B The claimant then applied to SIAC on 28 May for bail. Mitting J refused the application. His decision of that date must be read with his earlier decision to like effect on 17 April this year, and with previous decisions in relation to the claimant on 8 May 2008 and 2 December 2008. He had a good deal of information about the exceptional risk to the public which the claimant poses. He found additionally that:
i) the end of the litigation was in sight and ought to come soon after the October SIAC hearing, with a decision one way or the other on the factual question whether there remained a real risk that a re-trial in Jordan would be a flagrant denial of justice as a result of the admission of the product of torture; and
ii) there was an increased risk of the claimant absconding, if granted bail, as the reality of deportation approached; in the past he successfully went into hiding to avoid looming detention under ATCSA, and had remained at large for some ten months; recent public threats from various Al-Qa'ida sources suggested the likelihood of active support in absconding from those well able to provide any necessary facilities to him; he was found in the past to have ready access to false documents and to money; and
iii) there was a particular difficulty in managing conditions of bail and in coping with any absconding during the period of the Olympic and Paralympic Games, with their greatly increased demands on the police and security services.

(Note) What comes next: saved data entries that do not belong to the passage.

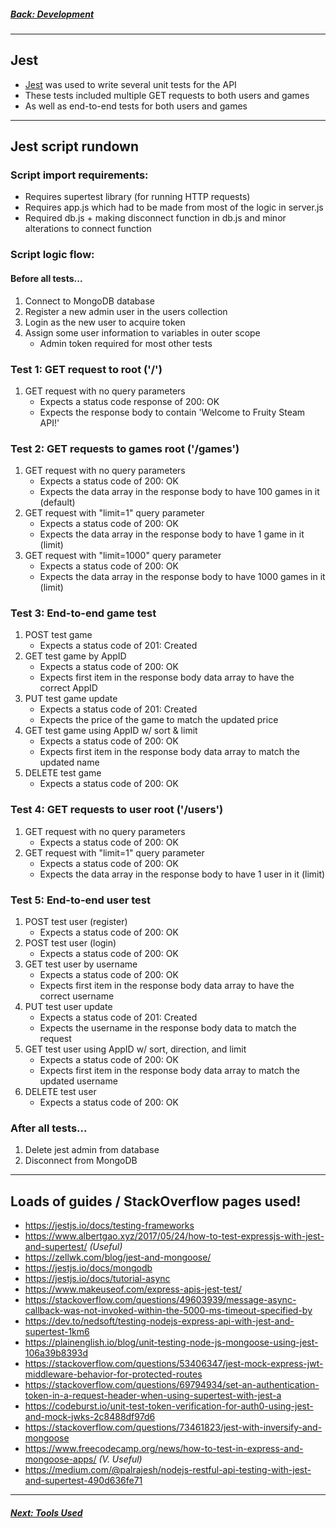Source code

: ##### [Back: Development](3-Development.md)

<hr>

## Jest
- [Jest](https://jestjs.io) was used to write several unit tests for the API
- These tests included multiple GET requests to both users and games
- As well as end-to-end tests for both users and games

<hr>

## Jest script rundown
### Script import requirements:
- Requires supertest library (for running HTTP requests)
- Requires app.js which had to be made from most of the logic in server.js
- Required db.js + making disconnect function in db.js and minor alterations to connect function

### Script logic flow:
#### Before all tests...
1. Connect to MongoDB database
2. Register a new admin user in the users collection
3. Login as the new user to acquire token
4. Assign some user information to variables in outer scope
   - Admin token required for most other tests

### Test 1: GET request to root ('/')
1. GET request with no query parameters
   - Expects a status code response of 200: OK
   - Expects the response body to contain 'Welcome to Fruity Steam API!'

### Test 2: GET requests to games root ('/games')
1. GET request with no query parameters
   - Expects a status code of 200: OK
   - Expects the data array in the response body to have 100 games in it (default)
2. GET request with "limit=1" query parameter
   - Expects a status code of 200: OK
   - Expects the data array in the response body to have 1 game in it (limit)
3. GET request with "limit=1000" query parameter
    - Expects a status code of 200: OK
    - Expects the data array in the response body to have 1000 games in it (limit)

### Test 3: End-to-end game test
1. POST test game
    - Expects a status code of 201: Created
2. GET test game by AppID
    - Expects a status code of 200: OK
    - Expects first item in the response body data array to have the correct AppID
3. PUT test game update
    - Expects a status code of 201: Created
    - Expects the price of the game to match the updated price
4. GET test game using AppID w/ sort & limit
    - Expects a status code of 200: OK
    - Expects first item in the response body data array to match the updated name
5. DELETE test game
    - Expects a status code of 200: OK

### Test 4: GET requests to user root ('/users')
1. GET request with no query parameters
    - Expects a status code of 200: OK
2. GET request with "limit=1" query parameter
    - Expects a status code of 200: OK
    - Expects the data array in the response body to have 1 user in it (limit)

### Test 5: End-to-end user test
1. POST test user (register)
    - Expects a status code of 200: OK
2. POST test user (login)
    - Expects a status code of 200: OK
3. GET test user by username
    - Expects a status code of 200: OK
    - Expects first item in the response body data array to have the correct username
4. PUT test user update
    - Expects a status code of 201: Created
    - Expects the username in the response body data to match the request
5. GET test user using AppID w/ sort, direction, and limit
    - Expects a status code of 200: OK
    - Expects first item in the response body data array to match the updated username
6. DELETE test user
    - Expects a status code of 200: OK

### After all tests...
1. Delete jest admin from database
2. Disconnect from MongoDB

<hr>

## Loads of guides / StackOverflow pages used!
- https://jestjs.io/docs/testing-frameworks
- https://www.albertgao.xyz/2017/05/24/how-to-test-expressjs-with-jest-and-supertest/ *(Useful)*
- https://zellwk.com/blog/jest-and-mongoose/
- https://jestjs.io/docs/mongodb
- https://jestjs.io/docs/tutorial-async
- https://www.makeuseof.com/express-apis-jest-test/
- https://stackoverflow.com/questions/49603939/message-async-callback-was-not-invoked-within-the-5000-ms-timeout-specified-by
- https://dev.to/nedsoft/testing-nodejs-express-api-with-jest-and-supertest-1km6
- https://plainenglish.io/blog/unit-testing-node-js-mongoose-using-jest-106a39b8393d
- https://stackoverflow.com/questions/53406347/jest-mock-express-jwt-middleware-behavior-for-protected-routes
- https://stackoverflow.com/questions/69794934/set-an-authentication-token-in-a-request-header-when-using-supertest-with-jest-a
- https://codeburst.io/unit-test-token-verification-for-auth0-using-jest-and-mock-jwks-2c8488df97d6
- https://stackoverflow.com/questions/73461823/jest-with-inversify-and-mongoose
- https://www.freecodecamp.org/news/how-to-test-in-express-and-mongoose-apps/ *(V. Useful)*
- https://medium.com/@palrajesh/nodejs-restful-api-testing-with-jest-and-supertest-490d636fe71

<hr>

##### [Next: Tools Used](5-ToolsUsed.md)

"I think it is important to emphasise the limited consequences…of my holding that SIAC is subject to judicial review jurisdiction. A final determination of an appeal by SIAC is by SIACA s 7 subject to appeal to the Court of Appeal. It is elementary that judicial review is a discretionary remedy of last resort. Accordingly it will not be deployed to assault SIAC's appealable decision. Not of course for want of jurisdiction but because the court's discretion should not be so exercised. Nor will it go to interlocutory decisions on the way to such a determination, at least without some gross and florid error. As for bail, the court will not allow judicial review to be used as a surrogate means of appeal where statute has not provided for any appeal at all. In a sensitive area where a tribunal is called on to make fine judgments on issues touching national security, I would anticipate that attempts to condemn the refusal (or grant) of bail as violating the Wednesbury principle will be doomed to failure. A sharp-edged error of law will have to be shown."